We had the impression the California meeting was a major gear to the process to maintain peace and keep open the sea lanes and airways over the South China Sea.
Filipino fishermen have complained that Chinese coast guard and maritime militia ships are preventing them from fishing in parts of the Philippines’ 200-mile exclusive economic zone.
Mr.

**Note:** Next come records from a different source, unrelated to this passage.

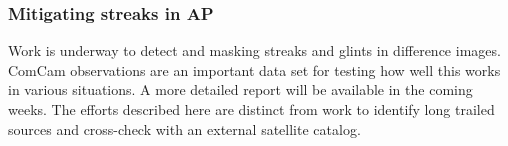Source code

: \subsubsection{Mitigating streaks in AP}

Work is underway to detect and masking streaks and glints in difference images. ComCam observations are an important data set for testing how well this works in various situations. A more detailed report will be available in the coming weeks. The efforts described here are distinct from work to identify long trailed sources and cross-check with an external satellite catalog.
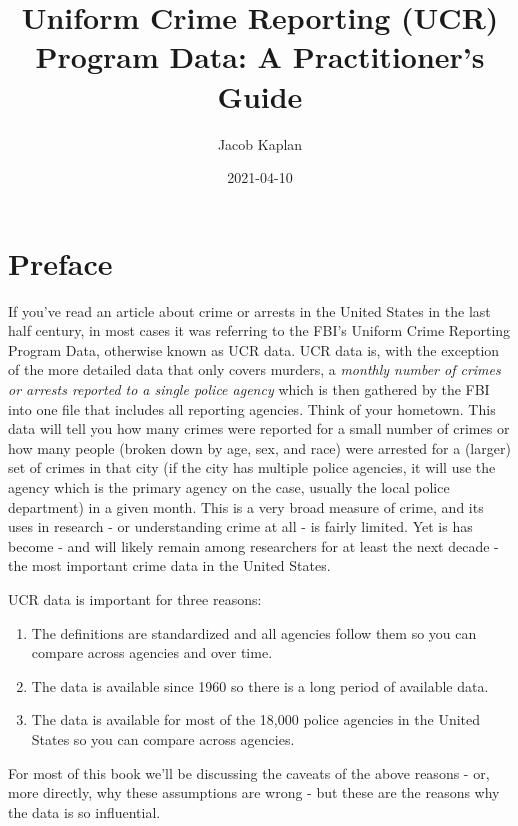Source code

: \documentclass[
  12pt,
  openany]{book}
\title{Uniform Crime Reporting (UCR) Program Data: A Practitioner's Guide}
\author{Jacob Kaplan}
\date{2021-04-10}
\providecommand{\tightlist}{%
  \setlength{\itemsep}{0pt}\setlength{\parskip}{0pt}}
\begin{document}
\maketitle

{
\hypersetup{linkcolor=}
\setcounter{tocdepth}{2}
\tableofcontents
}
\hypertarget{preface}{%
\chapter{Preface}\label{preface}}

If you've read an article about crime or arrests in the United States in the last half century, in most cases it was referring to the FBI's Uniform Crime Reporting Program Data, otherwise known as UCR data. UCR data is, with the exception of the more detailed data that only covers murders, a \emph{monthly number of crimes or arrests reported to a single police agency} which is then gathered by the FBI into one file that includes all reporting agencies. Think of your hometown. This data will tell you how many crimes were reported for a small number of crimes or how many people (broken down by age, sex, and race) were arrested for a (larger) set of crimes in that city (if the city has multiple police agencies, it will use the agency which is the primary agency on the case, usually the local police department) in a given month. This is a very broad measure of crime, and its uses in research - or understanding crime at all - is fairly limited. Yet is has become - and will likely remain among researchers for at least the next decade - the most important crime data in the United States.

UCR data is important for three reasons:

\begin{enumerate}
\def\labelenumi{\arabic{enumi}.}
\tightlist
\item
  The definitions are standardized and all agencies follow them so you can compare across agencies and over time.
\item
  The data is available since 1960 so there is a long period of available data.
\item
  The data is available for most of the 18,000 police agencies in the United States so you can compare across agencies.
\end{enumerate}

For most of this book we'll be discussing the caveats of the above reasons - or, more directly, why these assumptions are wrong - but these are the reasons why the data is so influential.
\end{document}
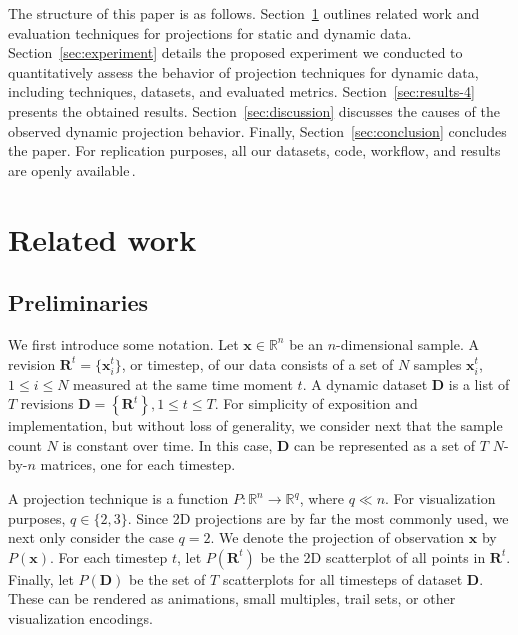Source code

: The structure of this paper is as follows. Section~\ref{sec:related} outlines related work and evaluation techniques for projections for static and dynamic data. Section~\ref{sec:experiment} details the proposed experiment we conducted to quantitatively assess the behavior of projection techniques for dynamic data, including techniques, datasets, and evaluated metrics. Section~\ref{sec:results-4} presents the obtained results. Section~\ref{sec:discussion} discusses the causes of the observed dynamic projection behavior. Finally, Section~\ref{sec:conclusion} concludes the paper. For replication purposes, all our datasets, code, workflow, and results are openly available\,\cite{repo}.


\section{Related work}
\label{sec:related}

\subsection{Preliminaries}
\label{sec:preliminaries}
%
We first introduce some notation. Let
$\mathbf{x} \in \mathbb{R}^n$
be an $n$-dimensional sample. A revision $\mathbf{R}^t = \{\mathbf{x}_i^t\}$, or timestep, of our data consists of a set of $N$ samples $\mathbf{x}_i^t$, $1 \leq i \leq N$ measured at the same time moment $t$. A dynamic dataset $\mathbf{D}$ is a list of $T$ revisions $\mathbf{D}=\left \{ \mathbf{R}^{t} \right \}, 1 \leq t \leq T$. For simplicity of exposition and implementation, but without loss of generality, we consider next that the sample count $N$ is constant over time. In this case, $\mathbf{D}$ can be represented as a set of $T$ $N$-by-$n$ matrices, one for each timestep.

A projection technique is a function $P: \mathbb{R}^{n} \rightarrow \mathbb{R}^{q}$, where $q \ll n$. For visualization purposes, $q \in \{2,3\}$. Since 2D projections are by far the most commonly used, we next only consider the case $q=2$. We denote the projection of observation $\mathbf{x}$ by $P(\mathbf{x})$. For each timestep $t$, let $P(\mathbf{R}^{t})$ be the 2D scatterplot of all points in
$\mathbf{R}^{t}$. Finally, let $P(\mathbf{D})$ be the set of $T$ scatterplots for all timesteps of dataset $\mathbf{D}$. These can be rendered as animations, small multiples, trail sets, or other visualization encodings.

Marcos had said he and Xi agreed that geopolitical problems should not define the two countries’ diplomatic bonds forge on June 9, 1975.
The PCG’s report follows the first joint sea and air patrols for three days between the Philippines and Australia in the South China Sea, Manila took similar steps earlier with Washington as Pacific nations warily eye an increasingly assertive China.
The Philippines is ramping up efforts to counter what it describes as China’s “aggressive activities” in the South China Sea, which has also become a flashpoint for Chinese and US tensions around naval operations.
We are attentive.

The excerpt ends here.